How do you argue with a conspiracy theorist? *UPDATED*

A friend of mine is horrified that I’m affiliated in any way with the Tea Party movement.  They are, he tells me, Nazis.  They are, he says, the direct descendants of George Wallace’s racist, antisemitic, separatist movement.  They are, he assures me, far right wing paramilitary nutcases who want to take over the country for evil purposes.  I am a naive dupe, being used by people who are the reincarnation of the John Birch society.

I keep asking for evidence.  What has anyone said or done that has made you reach these conclusions?  What he’s been able to come up with is the fact that Glenn Beck, a demagogue, held a rally on the anniversary of MLK’s speech and there were almost no blacks there; and that Christine O’Donnell is a creationist (which, it is true, is something I do not support).  Everything else, he assures me, is there, but you have to understand that it’s in code.

The Tea Party leaders, he says, are not friends and neighbors.  They are a cabal who have figured out that they can control naive people by using code about small government and strong national security.  Everything they say is a lie, meant to confuse us into supporting them so that they can bring about their racist, Nazi, antisemitic, xenophobic, paramilitary dream.  They’re just not saying it directly.  You have to understand the subtext.

When I point him to the Mt. Vernon Statement as a fairly comprehensive statement of a commitment to a true constitutional government, I’m told that’s just smoke and mirrors to confuse the credulous, even as their secretive, unknown leaders advance their nefarious plans.

My questions for you:  How can you argue with this?  Because all facts are not really facts at all, but just illusions that hide an incredible ugliness that can’t actually be seen, and as to which there is no proof, what is left to debate?

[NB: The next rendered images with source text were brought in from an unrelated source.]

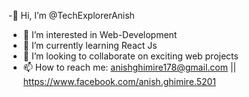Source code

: -👋 Hi, I’m @TechExplorerAnish

- 👀 I’m interested in Web-Development
- 🌱 I’m currently learning React Js
- 💞️ I’m looking to collaborate on exciting web projects
- 📫 How to reach me: anishghimire178@gmail.com || https://www.facebook.com/anish.ghimire.5201

<!---
TechExplorerAnish/TechExplorerAnish is a ✨ special ✨ repository because its `README.md` (this file) appears on your GitHub profile.
You can click the Preview link to take a look at your changes.
--->

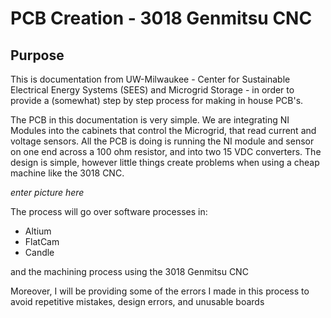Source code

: # PCB Creation - 3018 Genmitsu CNC

## Purpose
This is documentation from UW-Milwaukee - Center for Sustainable Electrical Energy Systems (SEES) and Microgrid Storage - in order to provide a (somewhat) step by step process for making in house PCB's. 

The PCB in this documentation is very simple. We are integrating NI Modules into the cabinets that control the Microgrid, that read current and voltage sensors. All the PCB is doing is running the NI module and sensor on one end across a 100 ohm resistor, and into two 15 VDC converters. The design is simple, however little things create problems when using a cheap machine like the 3018 CNC.  

*enter picture here*

The process will go over software processes in:
* Altium
* FlatCam
* Candle
  
and the machining process using the 3018 Genmitsu CNC

Moreover, I will be providing some of the errors I made in this process to avoid repetitive mistakes, design errors, and unusable boards

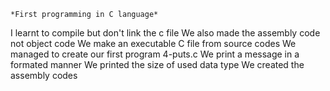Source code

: 	*First programming in C language*
I learnt to compile but don't link the c file
We also made the assembly code not object code
We make an executable C file from source codes
We managed to create our first program 4-puts.c
We print a message in a formated manner
We printed the size of used data type
We created the assembly codes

UPDATE:  What upsets me so much in my discussions with this friend — and it’s a friend who is an integral part of my life, so the discussions are here to stay — is the fact that it’s never about substance.

I’ll happily debate with someone the virtues of big government versus small, whether the Founders meant what they said in the Second Amendment, or just how far Jefferson’s “separation of church and state” should be used in understanding the First Amendment.  But it’s never about the merits.  It’s about name-calling.

It’s also about the bizarre conclusion that the absence of any evidence whatsoever of overt, or covert, racism or antisemitism or theocratic thinker, is itself proof that the Tea Party movement is racist, antisemitic and intent upon a fundamentalist Christian takeover of America.

Every conversation is an Alice in Wonderland world, where I’m trying to have a civil discussion with someone who alternates between Humpty Dumpty’s creative language use, the Queen of Heart’s anger, and the Mad Hatter’s logical insanity.